But as a lawyer I know the law often makes
grave mistakes. I personally have been abused by corrupt judges and
lawyers. Injustice happens every day, to the innocent and the guilty
alike.
With each passing day America is moving further and further
away from the democratic traditions which we espouse and broadcast to the
world. We are adopting the totalitarian methods of our vilest adversaries.
America is becoming a dictatorship where any person can be falsely
accused, prosecuted into penury, and jailed for a "crime" he or she did
not commit.
Even the guilty are entitled to due process. As
Justice Stewart on the U.S. Supreme Court once wrote, "Even a thief is
entitled to deny he is a burglar." Justice is served not only in
protecting the innocent but also in meting out measured punishment to the
guilty.
Matthew Hale's sentencing was a kangaroo court, a travesty
of justice, a joke and a disgrace to America. But rather than fighting
anti-Semitism and racism, the US. Government is in the process of creating
yet another martyr--to racism and anti-Semitism.
I admire and
respect U.S. Attorney Patrick Fitzgerald. He is as decent and honorable
man as ever occupied his office for the Northern District of Illinois. But
sometimes even decent human beings, honest and honorable people, can be
blinded by their own sense of rectitude and revenge. That's where
Contrarian Columnists come in.
Hale was accused of "soliciting the
murder" of U. S. District Judge Joan Lefkow. We saw only a few weeks ago
how mistaken society could be. Hale was suspected of being the
orchestrator of the murder of Lefkow's husband and mother. Hale protested
his innocence. He was innocent.
The punishment of Hale's parents,
denying them visits with their son for a year because he protested his
innocence of the Lefkow murders through them, is a disgrace to justice,
worthy of the Soviet state during its worse abuses. Worthy of China today.

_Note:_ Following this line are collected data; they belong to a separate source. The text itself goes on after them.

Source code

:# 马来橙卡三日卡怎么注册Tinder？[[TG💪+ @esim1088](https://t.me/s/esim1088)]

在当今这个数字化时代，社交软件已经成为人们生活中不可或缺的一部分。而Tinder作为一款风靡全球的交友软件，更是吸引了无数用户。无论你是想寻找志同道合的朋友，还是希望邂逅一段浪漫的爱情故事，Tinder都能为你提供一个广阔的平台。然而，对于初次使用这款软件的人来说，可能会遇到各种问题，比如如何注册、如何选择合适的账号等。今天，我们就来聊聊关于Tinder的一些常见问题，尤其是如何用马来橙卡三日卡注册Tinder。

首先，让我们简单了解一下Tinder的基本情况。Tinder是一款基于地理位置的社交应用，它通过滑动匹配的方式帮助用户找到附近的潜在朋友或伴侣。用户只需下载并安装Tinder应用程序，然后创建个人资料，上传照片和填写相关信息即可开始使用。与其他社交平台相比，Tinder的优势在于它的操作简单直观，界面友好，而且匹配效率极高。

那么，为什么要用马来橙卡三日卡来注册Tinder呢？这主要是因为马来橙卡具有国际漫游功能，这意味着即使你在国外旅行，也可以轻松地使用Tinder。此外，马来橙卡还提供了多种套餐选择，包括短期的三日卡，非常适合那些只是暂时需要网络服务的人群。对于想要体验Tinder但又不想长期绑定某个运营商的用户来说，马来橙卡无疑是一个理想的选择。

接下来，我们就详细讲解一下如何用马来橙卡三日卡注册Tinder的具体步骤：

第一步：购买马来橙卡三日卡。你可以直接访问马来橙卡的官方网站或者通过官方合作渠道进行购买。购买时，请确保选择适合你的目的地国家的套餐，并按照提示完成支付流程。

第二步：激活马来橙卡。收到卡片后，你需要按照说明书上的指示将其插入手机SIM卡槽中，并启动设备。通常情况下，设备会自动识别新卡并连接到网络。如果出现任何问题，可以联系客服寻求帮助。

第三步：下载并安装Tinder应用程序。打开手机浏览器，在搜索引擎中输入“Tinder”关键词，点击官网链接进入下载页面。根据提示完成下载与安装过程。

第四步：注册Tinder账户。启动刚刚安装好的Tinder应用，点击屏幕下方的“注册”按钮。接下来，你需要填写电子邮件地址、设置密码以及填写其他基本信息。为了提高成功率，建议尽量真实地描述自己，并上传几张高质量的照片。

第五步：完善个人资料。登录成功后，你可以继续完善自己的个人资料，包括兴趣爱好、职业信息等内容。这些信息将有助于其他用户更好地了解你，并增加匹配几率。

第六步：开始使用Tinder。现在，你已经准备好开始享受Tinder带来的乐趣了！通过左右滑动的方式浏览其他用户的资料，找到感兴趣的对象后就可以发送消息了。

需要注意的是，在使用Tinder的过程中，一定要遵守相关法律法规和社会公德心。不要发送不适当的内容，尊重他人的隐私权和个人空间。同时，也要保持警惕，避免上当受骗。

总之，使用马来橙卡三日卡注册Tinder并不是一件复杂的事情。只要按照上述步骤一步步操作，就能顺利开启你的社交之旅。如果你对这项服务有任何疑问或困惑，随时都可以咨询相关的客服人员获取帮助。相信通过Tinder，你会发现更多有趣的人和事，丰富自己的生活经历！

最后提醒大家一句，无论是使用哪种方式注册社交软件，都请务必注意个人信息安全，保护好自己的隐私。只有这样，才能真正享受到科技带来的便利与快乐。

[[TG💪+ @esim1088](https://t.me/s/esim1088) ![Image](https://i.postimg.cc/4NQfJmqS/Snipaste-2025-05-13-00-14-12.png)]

A few weeks ago, a lawyer in New York was convicted of representing a vile
client, who was also held incommunicado. Now America stoops to punish
parents because they protested their son's innocence.
Hale
protested his innocence again yesterday. But before we get to guilt or
innocence, before we ask what a just punishment would be for Hale, we have
to ask how any judge worthy of the name could allow someone who has been
incarcerated as a caged rat for a year, could allow someone in that state
of mind to rise and speak on his own behalf.
Even if the court was
constrained to permit Hale to speak, the court failed to hear argument
from an impartial attorney represented as amicus curiae to speak on behalf
of justice itself. No one who has been caged and abused can reasonably be
expected to be rational in a proceeding where his life is at stake. That's
why we have lawyers. The legal profession and the law failed us today.
There was no basis to hold Hale incommunicado. He is a loathsome
individual, a thoroughly devilish human being. But as the Seventh Circuit
once wrote in a decision, "[A]lhough [he] might not win a popularity
contest in this circuit.he still retains the same constitutional rights as
every other defendant brought before this bar." In like fashion, Hale has
been crucified, in all probability for a crime he did not commit.
Injustice never extinguishes the flames; it only fans the fires. That will
likely be the outcome with Hale.
His followers know Hale was
framed, railroaded, set up by an FBI "informant." How many people have
said, in the throes of angry divorce, "I wish I could kill my spouse?"
People say "I'm going to kill you" every day. They are not being sent to
jail for forty years. We don't imprison actual murderers that long.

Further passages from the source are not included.